WHAT YOU ARE ASKED TO DO – Each entry below must be repeated exactly, with pictures left out.

EXTRACTED INFORMATION –
****************

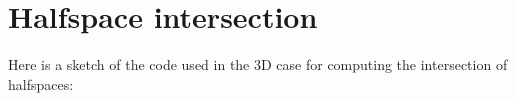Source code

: \chapter{Halfspace intersection}
\label{appendix:code-intersection}

Here is a sketch of the code used in the 3D case for computing the intersection of halfspaces:



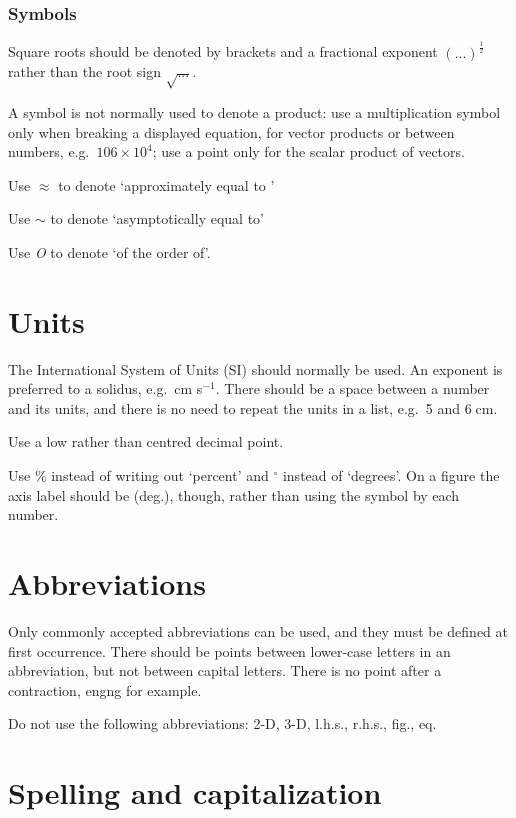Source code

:\documentclass{jfm}
\begin{document}
\subsubsection{Symbols}

Square roots should be denoted by brackets and a fractional exponent
$(...)^{\frac{1}{2}}$ rather than the root sign $\sqrt{...}$.

A symbol is not normally used to denote a product: use a multiplication
symbol only when breaking a displayed equation, for vector products or
between numbers, e.g.\ $106 \times 10^{4}$; use a point only for the scalar
product of vectors.

Use $\approx$ to denote `approximately equal to '

Use $\sim$ to denote `asymptotically equal to'

Use \textit{O} to denote `of the order of'.

\section{Units}

The International System of Units (SI) should normally be used.
An exponent is preferred to a solidus, e.g.\ cm s$^{-1}$. There should be
a space between a number and its units, and there is no need to repeat the
units in a list, e.g.\ 5 and 6$\;$cm.

Use a low rather than centred decimal point.

Use \% instead of writing out `percent' and $^{\circ}$  instead of `degrees'.
On a figure the axis label should be (deg.), though, rather than using the
symbol by each number.

\section{Abbreviations}

Only commonly accepted abbreviations can be used, and they must be
defined at first occurrence. There should be points between lower-case
letters in an abbreviation, but not between capital letters. There is no
point after a contraction, engng for example.

Do not use the following abbreviations: 2-D, 3-D, l.h.s., r.h.s., fig., eq.

\section{Spelling and capitalization}
\end{document}
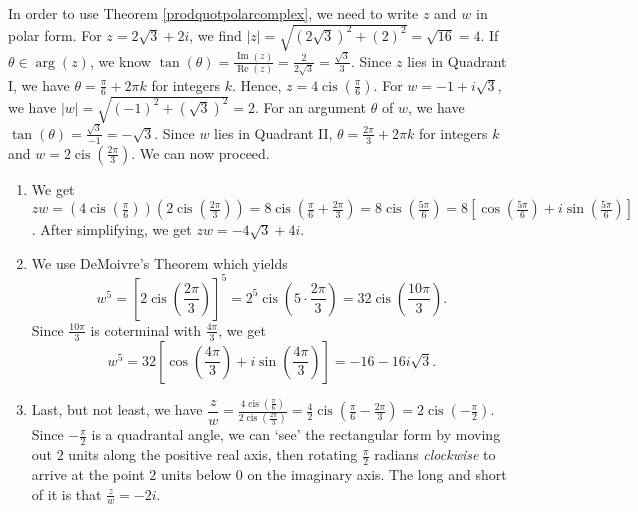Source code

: {In order to use Theorem \ref{prodquotpolarcomplex}, we need to write $z$ and $w$ in polar form.  For $z=2\sqrt{3} + 2i$, we find $|z| = \sqrt{(2\sqrt{3})^2 + (2)^2} = \sqrt{16} = 4$.  If $\theta \in \operatorname{arg}(z)$, we know $\tan(\theta) = \frac{\operatorname{Im}(z)}{\operatorname{Re}(z)} = \frac{2}{2\sqrt{3}} = \frac{\sqrt{3}}{3}$.  Since $z$ lies in Quadrant I, we have $\theta = \frac{\pi}{6} + 2\pi k$ for integers $k$.  Hence, $z = 4 \operatorname{cis}\left(\frac{\pi}{6}\right)$. For $w = -1 + i\sqrt{3}$, we have $|w| = \sqrt{(-1)^2+(\sqrt{3})^2} = 2$.  For an argument $\theta$ of $w$, we have $\tan(\theta) = \frac{\sqrt{3}}{-1} = -\sqrt{3}$.  Since $w$ lies in Quadrant II,  $\theta = \frac{2\pi}{3} + 2\pi k$ for integers $k$ and $w = 2\operatorname{cis}\left(\frac{2\pi}{3}\right)$.  We can now proceed.

\begin{enumerate}

\item  We get $zw = \left(4 \operatorname{cis}\left(\frac{\pi}{6}\right)\right) \left(2\operatorname{cis}\left(\frac{2\pi}{3}\right)\right) = 8\operatorname{cis}\left(\frac{\pi}{6} + \frac{2\pi}{3}\right) = 8\operatorname{cis}\left(\frac{5\pi}{6}\right) = 8\left[ \cos\left(\frac{5\pi}{6}\right) + i\sin\left(\frac{5\pi}{6}\right) \right]$.  After simplifying, we get $zw = -4\sqrt{3} + 4i$.

\item We use DeMoivre's Theorem which yields 
\[
w^{5} = \left[2\operatorname{cis}\left(\frac{2\pi}{3}\right)\right]^{5} = 2^{5} \operatorname{cis} \left(5\cdot \frac{2\pi}{3}\right) = 32 \operatorname{cis}\left(\frac{10\pi}{3}\right).
\]
Since $\frac{10\pi}{3}$ is coterminal with $\frac{4\pi}{3}$, we get
\[
w^{5} = 32\left[ \cos\left(\frac{4\pi}{3}\right) + i\sin\left(\frac{4\pi}{3}\right) \right] = -16-16i\sqrt{3}.
\]

\item  Last, but not least, we have $\dfrac{z}{w} = \frac{4 \operatorname{cis}\left(\frac{\pi}{6}\right)}{2\operatorname{cis}\left(\frac{2\pi}{3}\right)} = \frac{4}{2} \operatorname{cis}\left(\frac{\pi}{6} - \frac{2\pi}{3}\right) = 2\operatorname{cis}\left(-\frac{\pi}{2}\right)$.  Since $-\frac{\pi}{2}$ is a quadrantal angle, we can `see' the rectangular form by moving out $2$ units along the positive real axis, then rotating $\frac{\pi}{2}$ radians \textit{clockwise} to arrive at the point $2$ units below $0$ on the imaginary axis.  The long and short of it is that $\frac{z}{w} = -2i$. 
\end{enumerate}
}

****************

RESPONSE TO THIS EXERCISE –
Source code

: \chapter{Halfspace intersection}
\label{appendix:code-intersection}

Here is a sketch of the code used in the 3D case for computing the intersection of halfspaces:



Source code

:\documentclass{jfm}
\begin{document}
\subsubsection{Symbols}

Square roots should be denoted by brackets and a fractional exponent
$(...)^{\frac{1}{2}}$ rather than the root sign $\sqrt{...}$.

A symbol is not normally used to denote a product: use a multiplication
symbol only when breaking a displayed equation, for vector products or
between numbers, e.g.\ $106 \times 10^{4}$; use a point only for the scalar
product of vectors.

Use $\approx$ to denote `approximately equal to '

Use $\sim$ to denote `asymptotically equal to'

Use \textit{O} to denote `of the order of'.

\section{Units}

The International System of Units (SI) should normally be used.
An exponent is preferred to a solidus, e.g.\ cm s$^{-1}$. There should be
a space between a number and its units, and there is no need to repeat the
units in a list, e.g.\ 5 and 6$\;$cm.

Use a low rather than centred decimal point.

Use \% instead of writing out `percent' and $^{\circ}$  instead of `degrees'.
On a figure the axis label should be (deg.), though, rather than using the
symbol by each number.

\section{Abbreviations}

Only commonly accepted abbreviations can be used, and they must be
defined at first occurrence. There should be points between lower-case
letters in an abbreviation, but not between capital letters. There is no
point after a contraction, engng for example.

Do not use the following abbreviations: 2-D, 3-D, l.h.s., r.h.s., fig., eq.

\section{Spelling and capitalization}
\end{document}
Source code

: {In order to use Theorem \ref{prodquotpolarcomplex}, we need to write $z$ and $w$ in polar form.  For $z=2\sqrt{3} + 2i$, we find $|z| = \sqrt{(2\sqrt{3})^2 + (2)^2} = \sqrt{16} = 4$.  If $\theta \in \operatorname{arg}(z)$, we know $\tan(\theta) = \frac{\operatorname{Im}(z)}{\operatorname{Re}(z)} = \frac{2}{2\sqrt{3}} = \frac{\sqrt{3}}{3}$.  Since $z$ lies in Quadrant I, we have $\theta = \frac{\pi}{6} + 2\pi k$ for integers $k$.  Hence, $z = 4 \operatorname{cis}\left(\frac{\pi}{6}\right)$. For $w = -1 + i\sqrt{3}$, we have $|w| = \sqrt{(-1)^2+(\sqrt{3})^2} = 2$.  For an argument $\theta$ of $w$, we have $\tan(\theta) = \frac{\sqrt{3}}{-1} = -\sqrt{3}$.  Since $w$ lies in Quadrant II,  $\theta = \frac{2\pi}{3} + 2\pi k$ for integers $k$ and $w = 2\operatorname{cis}\left(\frac{2\pi}{3}\right)$.  We can now proceed.

\begin{enumerate}

\item  We get $zw = \left(4 \operatorname{cis}\left(\frac{\pi}{6}\right)\right) \left(2\operatorname{cis}\left(\frac{2\pi}{3}\right)\right) = 8\operatorname{cis}\left(\frac{\pi}{6} + \frac{2\pi}{3}\right) = 8\operatorname{cis}\left(\frac{5\pi}{6}\right) = 8\left[ \cos\left(\frac{5\pi}{6}\right) + i\sin\left(\frac{5\pi}{6}\right) \right]$.  After simplifying, we get $zw = -4\sqrt{3} + 4i$.

\item We use DeMoivre's Theorem which yields 
\[
w^{5} = \left[2\operatorname{cis}\left(\frac{2\pi}{3}\right)\right]^{5} = 2^{5} \operatorname{cis} \left(5\cdot \frac{2\pi}{3}\right) = 32 \operatorname{cis}\left(\frac{10\pi}{3}\right).
\]
Since $\frac{10\pi}{3}$ is coterminal with $\frac{4\pi}{3}$, we get
\[
w^{5} = 32\left[ \cos\left(\frac{4\pi}{3}\right) + i\sin\left(\frac{4\pi}{3}\right) \right] = -16-16i\sqrt{3}.
\]

\item  Last, but not least, we have $\dfrac{z}{w} = \frac{4 \operatorname{cis}\left(\frac{\pi}{6}\right)}{2\operatorname{cis}\left(\frac{2\pi}{3}\right)} = \frac{4}{2} \operatorname{cis}\left(\frac{\pi}{6} - \frac{2\pi}{3}\right) = 2\operatorname{cis}\left(-\frac{\pi}{2}\right)$.  Since $-\frac{\pi}{2}$ is a quadrantal angle, we can `see' the rectangular form by moving out $2$ units along the positive real axis, then rotating $\frac{\pi}{2}$ radians \textit{clockwise} to arrive at the point $2$ units below $0$ on the imaginary axis.  The long and short of it is that $\frac{z}{w} = -2i$. 
\end{enumerate}
}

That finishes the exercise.